Go through the entries below. Copy each line in which "threads" appears.

(Beginning of Information provided)

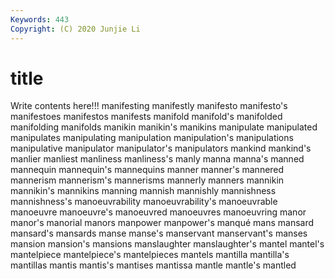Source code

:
 ```yaml
---
Keywords: 443
Copyright: (C) 2020 Junjie Li
---
```


# title

Write contents here!!!
manifesting 
manifestly 
manifesto 
manifesto's 
manifestoes
manifestos 
manifests 
manifold 
manifold's 
manifolded 
manifolding 
manifolds 
manikin 
manikin's 
manikins
manipulate 
manipulated 
manipulates 
manipulating 
manipulation 
manipulation's 
manipulations 
manipulative 
manipulator 
manipulator's
manipulators 
mankind 
mankind's 
manlier 
manliest 
manliness 
manliness's 
manly 
manna 
manna's
manned 
mannequin 
mannequin's 
mannequins 
manner 
manner's 
mannered 
mannerism 
mannerism's 
mannerisms
mannerly 
manners 
mannikin 
mannikin's 
mannikins 
manning 
mannish 
mannishly 
mannishness 
mannishness's
manoeuvrability 
manoeuvrability's 
manoeuvrable 
manoeuvre 
manoeuvre's 
manoeuvred 
manoeuvres 
manoeuvring 
manor 
manor's
manorial 
manors 
manpower 
manpower's 
manqué 
mans 
mansard 
mansard's 
mansards 
manse
manse's 
manservant 
manservant's 
manses 
mansion 
mansion's 
mansions 
manslaughter 
manslaughter's 
mantel
mantel's 
mantelpiece 
mantelpiece's 
mantelpieces 
mantels 
mantilla 
mantilla's 
mantillas 
mantis 
mantis's
mantises 
mantissa 
mantle 
mantle's 
mantled 
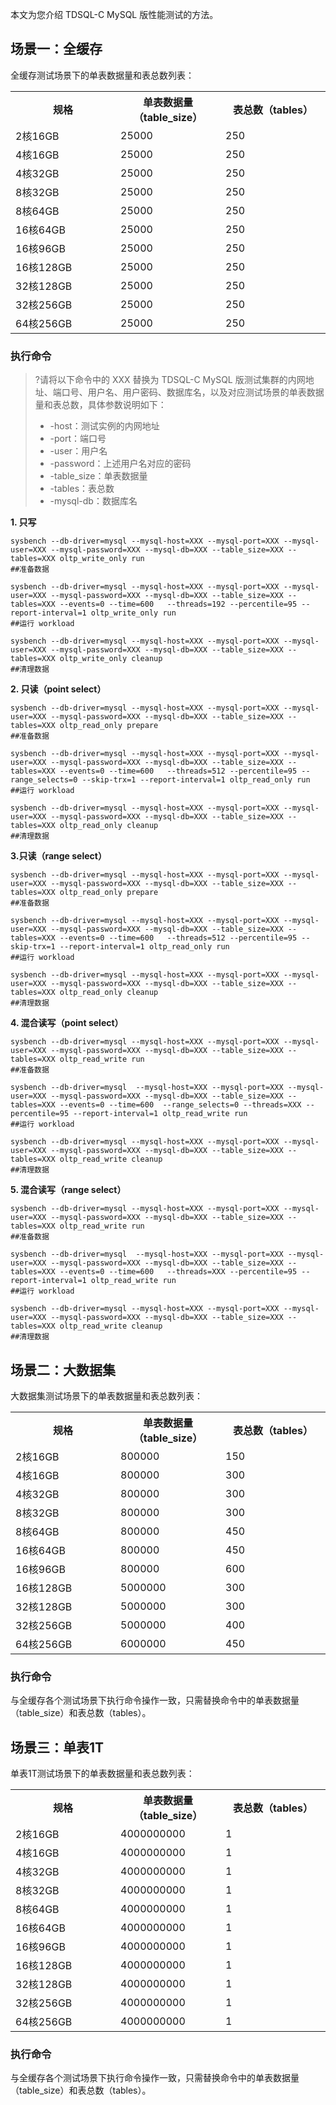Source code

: 本文为您介绍 TDSQL-C MySQL 版性能测试的方法。

## 场景一：全缓存
全缓存测试场景下的单表数据量和表总数列表：

<table>
<tr><th rowspan = "1"  width="33%">规格</th>
<th rowspan = "1"  width="33%">单表数据量（table_size）</th>
<th rowspan = "1"  width="33%">表总数（tables）</th></tr>
<tr><td>2核16GB</td><td>25000</td><td>250</td></tr>
<tr><td>4核16GB</td><td>25000</td><td>250</td></tr>
<tr><td>4核32GB</td><td>25000</td><td>250</td></tr>
<tr><td>8核32GB</td><td>25000</td><td>250</td></tr>
<tr><td>8核64GB</td><td>25000</td><td>250</td></tr>
<tr><td>16核64GB</td><td>25000</td><td>250</td></tr>
<tr><td>16核96GB</td><td>25000</td><td>250</td></tr>
<tr><td>16核128GB</td><td>25000</td><td>250</td></tr>
<tr><td>32核128GB</td><td>25000</td><td>250</td></tr>
<tr><td>32核256GB</td><td>25000</td><td>250</td></tr>
<tr><td>64核256GB</td><td>25000</td><td>250</td></tr>
</table>

### 执行命令
>?请将以下命令中的 XXX 替换为 TDSQL-C MySQL 版测试集群的内网地址、端口号、用户名、用户密码、数据库名，以及对应测试场景的单表数据量和表总数，具体参数说明如下：
>- -host：测试实例的内网地址
>- -port：端口号
>- -user：用户名
>- -password：上述用户名对应的密码
>- -table_size：单表数据量
>- -tables：表总数
>- -mysql-db：数据库名 

**1. 只写**
```
sysbench --db-driver=mysql --mysql-host=XXX --mysql-port=XXX --mysql-user=XXX --mysql-password=XXX --mysql-db=XXX --table_size=XXX --tables=XXX oltp_write_only run
##准备数据

sysbench --db-driver=mysql --mysql-host=XXX --mysql-port=XXX --mysql-user=XXX --mysql-password=XXX --mysql-db=XXX --table_size=XXX --tables=XXX --events=0 --time=600   --threads=192 --percentile=95 --report-interval=1 oltp_write_only run
##运行 workload

sysbench --db-driver=mysql --mysql-host=XXX --mysql-port=XXX --mysql-user=XXX --mysql-password=XXX --mysql-db=XXX --table_size=XXX --tables=XXX oltp_write_only cleanup
##清理数据
```

**2. 只读（point select）**
```
sysbench --db-driver=mysql --mysql-host=XXX --mysql-port=XXX --mysql-user=XXX --mysql-password=XXX --mysql-db=XXX --table_size=XXX --tables=XXX oltp_read_only prepare
##准备数据

sysbench --db-driver=mysql --mysql-host=XXX --mysql-port=XXX --mysql-user=XXX --mysql-password=XXX --mysql-db=XXX --table_size=XXX --tables=XXX --events=0 --time=600   --threads=512 --percentile=95 --range_selects=0 --skip-trx=1 --report-interval=1 oltp_read_only run
##运行 workload

sysbench --db-driver=mysql --mysql-host=XXX --mysql-port=XXX --mysql-user=XXX --mysql-password=XXX --mysql-db=XXX --table_size=XXX --tables=XXX oltp_read_only cleanup
##清理数据
```

**3.只读（range select）**
```
sysbench --db-driver=mysql --mysql-host=XXX --mysql-port=XXX --mysql-user=XXX --mysql-password=XXX --mysql-db=XXX --table_size=XXX --tables=XXX oltp_read_only prepare
##准备数据

sysbench --db-driver=mysql --mysql-host=XXX --mysql-port=XXX --mysql-user=XXX --mysql-password=XXX --mysql-db=XXX --table_size=XXX --tables=XXX --events=0 --time=600   --threads=512 --percentile=95 --skip-trx=1 --report-interval=1 oltp_read_only run
##运行 workload

sysbench --db-driver=mysql --mysql-host=XXX --mysql-port=XXX --mysql-user=XXX --mysql-password=XXX --mysql-db=XXX --table_size=XXX --tables=XXX oltp_read_only cleanup
##清理数据
```

**4. 混合读写（point select）**
```
sysbench --db-driver=mysql --mysql-host=XXX --mysql-port=XXX --mysql-user=XXX --mysql-password=XXX --mysql-db=XXX --table_size=XXX --tables=XXX oltp_read_write run
##准备数据

sysbench --db-driver=mysql  --mysql-host=XXX --mysql-port=XXX --mysql-user=XXX --mysql-password=XXX --mysql-db=XXX --table_size=XXX --tables=XXX --events=0 --time=600  --range_selects=0 --threads=XXX --percentile=95 --report-interval=1 oltp_read_write run
##运行 workload

sysbench --db-driver=mysql --mysql-host=XXX --mysql-port=XXX --mysql-user=XXX --mysql-password=XXX --mysql-db=XXX --table_size=XXX --tables=XXX oltp_read_write cleanup
##清理数据
```

**5. 混合读写（range select）**
```
sysbench --db-driver=mysql --mysql-host=XXX --mysql-port=XXX --mysql-user=XXX --mysql-password=XXX --mysql-db=XXX --table_size=XXX --tables=XXX oltp_read_write run
##准备数据

sysbench --db-driver=mysql  --mysql-host=XXX --mysql-port=XXX --mysql-user=XXX --mysql-password=XXX --mysql-db=XXX --table_size=XXX --tables=XXX --events=0 --time=600   --threads=XXX --percentile=95 --report-interval=1 oltp_read_write run
##运行 workload

sysbench --db-driver=mysql --mysql-host=XXX --mysql-port=XXX --mysql-user=XXX --mysql-password=XXX --mysql-db=XXX --table_size=XXX --tables=XXX oltp_read_write cleanup
##清理数据
```

## 场景二：大数据集
大数据集测试场景下的单表数据量和表总数列表：
<table>
<tr><th rowspan = "1"  width="33%">规格</th>
<th rowspan = "1"  width="33%">单表数据量（table_size）</th>
<th rowspan = "1"  width="33%">表总数（tables）</th></tr>
<tr><td>2核16GB</td><td>800000</td><td>150</td></tr>
<tr><td>4核16GB</td><td>800000</td><td>300</td></tr>
<tr><td>4核32GB</td><td>800000</td><td>300</td></tr>
<tr><td>8核32GB</td><td>800000</td><td>300</td></tr>
<tr><td>8核64GB</td><td>800000</td><td>450</td></tr>
<tr><td>16核64GB</td><td>800000</td><td>450</td></tr>
<tr><td>16核96GB</td><td>800000</td><td>600</td></tr>
<tr><td>16核128GB</td><td>5000000</td><td>300</td></tr>
<tr><td>32核128GB</td><td>5000000</td><td>300</td></tr>
<tr><td>32核256GB</td><td>5000000</td><td>400</td></tr>
<tr><td>64核256GB</td><td>6000000</td><td>450</td></tr>
</table>

### 执行命令
与全缓存各个测试场景下执行命令操作一致，只需替换命令中的单表数据量（table_size）和表总数（tables）。

## 场景三：单表1T
单表1T测试场景下的单表数据量和表总数列表：
<table>
<tr><th rowspan = "1"  width="33%">规格</th>
<th rowspan = "1"  width="33%">单表数据量（table_size）</th>
<th rowspan = "1"  width="33%">表总数（tables）</th></tr>
<tr><td>2核16GB</td><td>4000000000</td><td>1</td></tr>
<tr><td>4核16GB</td><td>4000000000</td><td>1</td></tr>
<tr><td>4核32GB</td><td>4000000000</td><td>1</td></tr>
<tr><td>8核32GB</td><td>4000000000</td><td>1</td></tr>
<tr><td>8核64GB</td><td>4000000000</td><td>1</td></tr>
<tr><td>16核64GB</td><td>4000000000</td><td>1</td></tr>
<tr><td>16核96GB</td><td>4000000000</td><td>1</td></tr>
<tr><td>16核128GB</td><td>4000000000</td><td>1</td></tr>
<tr><td>32核128GB</td><td>4000000000</td><td>1</td></tr>
<tr><td>32核256GB</td><td>4000000000</td><td>1</td></tr>
<tr><td>64核256GB</td><td>4000000000</td><td>1</td></tr>
</table>

### 执行命令
与全缓存各个测试场景下执行命令操作一致，只需替换命令中的单表数据量（table_size）和表总数（tables）。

(End of Information provided)

Answer to this task:
sysbench --db-driver=mysql --mysql-host=XXX --mysql-port=XXX --mysql-user=XXX --mysql-password=XXX --mysql-db=XXX --table_size=XXX --tables=XXX --events=0 --time=600   --threads=192 --percentile=95 --report-interval=1 oltp_write_only run
sysbench --db-driver=mysql --mysql-host=XXX --mysql-port=XXX --mysql-user=XXX --mysql-password=XXX --mysql-db=XXX --table_size=XXX --tables=XXX --events=0 --time=600   --threads=512 --percentile=95 --range_selects=0 --skip-trx=1 --report-interval=1 oltp_read_only run
sysbench --db-driver=mysql --mysql-host=XXX --mysql-port=XXX --mysql-user=XXX --mysql-password=XXX --mysql-db=XXX --table_size=XXX --tables=XXX --events=0 --time=600   --threads=512 --percentile=95 --skip-trx=1 --report-interval=1 oltp_read_only run
sysbench --db-driver=mysql  --mysql-host=XXX --mysql-port=XXX --mysql-user=XXX --mysql-password=XXX --mysql-db=XXX --table_size=XXX --tables=XXX --events=0 --time=600  --range_selects=0 --threads=XXX --percentile=95 --report-interval=1 oltp_read_write run
sysbench --db-driver=mysql  --mysql-host=XXX --mysql-port=XXX --mysql-user=XXX --mysql-password=XXX --mysql-db=XXX --table_size=XXX --tables=XXX --events=0 --time=600   --threads=XXX --percentile=95 --report-interval=1 oltp_read_write run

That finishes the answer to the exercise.